Passion française forme-t-il un diptyque avec Passion arabe ?
J’ai toujours essayé de marcher sur mes deux jambes, c’est-à-dire d’observer simultanément ce qui se passait dans l’ensemble du monde arabe et les questions liées à l’immigration musulmane en France. Depuis les révolutions arabes, les deux thèmes n’ont fait que se rapprocher davantage, ce qui se passe en France étant fortement lié à ce qui se passe au sud de la Méditerranée. Un exemple : les bouleversements en Tunisie nous concernent directement puisqu’un huitième de la population tunisienne réside en France.
Il était donc temps de marquer les éléments de continuité entre les recherches identitaires qui se déroulent aujourd’hui dans le monde arabe et les événements du même ordre qui se produisent en France — parfois dans la douleur, d’où ce terme à double sens de « passion », qui signifie à la fois l’enthousiasme et, au sens christique, la souffrance.
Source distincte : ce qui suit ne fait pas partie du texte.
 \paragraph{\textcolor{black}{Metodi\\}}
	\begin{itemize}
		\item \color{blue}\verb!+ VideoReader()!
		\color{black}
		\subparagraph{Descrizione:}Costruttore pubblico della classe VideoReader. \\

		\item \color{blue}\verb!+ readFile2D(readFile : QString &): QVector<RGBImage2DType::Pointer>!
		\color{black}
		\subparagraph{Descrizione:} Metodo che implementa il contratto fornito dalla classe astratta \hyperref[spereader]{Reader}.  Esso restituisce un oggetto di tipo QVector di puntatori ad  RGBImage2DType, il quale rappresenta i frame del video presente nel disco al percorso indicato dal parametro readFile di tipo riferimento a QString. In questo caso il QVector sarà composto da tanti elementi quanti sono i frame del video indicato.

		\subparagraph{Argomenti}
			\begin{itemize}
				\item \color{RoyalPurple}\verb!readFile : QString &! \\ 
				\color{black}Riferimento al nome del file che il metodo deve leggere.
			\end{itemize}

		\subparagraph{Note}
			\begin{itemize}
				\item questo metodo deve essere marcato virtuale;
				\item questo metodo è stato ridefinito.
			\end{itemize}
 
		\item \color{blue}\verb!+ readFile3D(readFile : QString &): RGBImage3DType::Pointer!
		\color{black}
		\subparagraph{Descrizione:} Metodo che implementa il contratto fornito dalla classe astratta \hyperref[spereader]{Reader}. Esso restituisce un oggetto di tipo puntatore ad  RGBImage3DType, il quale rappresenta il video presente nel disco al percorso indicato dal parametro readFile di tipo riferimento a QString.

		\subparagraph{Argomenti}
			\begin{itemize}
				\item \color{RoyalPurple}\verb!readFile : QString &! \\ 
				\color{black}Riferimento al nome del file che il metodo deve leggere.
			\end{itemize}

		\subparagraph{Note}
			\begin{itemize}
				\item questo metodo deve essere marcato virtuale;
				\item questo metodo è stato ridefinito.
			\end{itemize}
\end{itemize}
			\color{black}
L’élection de députés musulmans en 2012 marque le point de départ de cette enquête…
En effet, même si ce n’est pas une analyse strictement électorale. L’idée est d’essayer de comprendre ce qui s’est passé et comment, au moment où la France s’interroge en profondeur sur elle-même. Le livre, d’ailleurs, s’achève sur Dieudonné. J’ai tenté de décrypter et d’analyser les ressorts de cette affaire qui fait communier de jeunes exclus, aussi bien d’origine maghrébine que « gauloise », dans le rejet du système et l’hostilité envers les juifs.
D’autre part, nos concitoyens d’origine maghrébine, après être longtemps restés en marge de la vie politique, y font très largement leur entrée : 8 % des candidats aux législatives de 2012 étaient issus de l’immigration.
J’ai voulu voir comment ces mouvements s’articulaient, qui en étaient les acteurs, ce qu’ils voulaient, ce qu’ils avaient à dire, en particulier sur les questions liées à l’identité française. Le dilemme étant bien sûr le suivant : sont-ils avant tout au diapason de la logique laïque de la société française, ou sont-ils désireux de se faire le reflet d’une composante particulière, avec une dimension communautaire ?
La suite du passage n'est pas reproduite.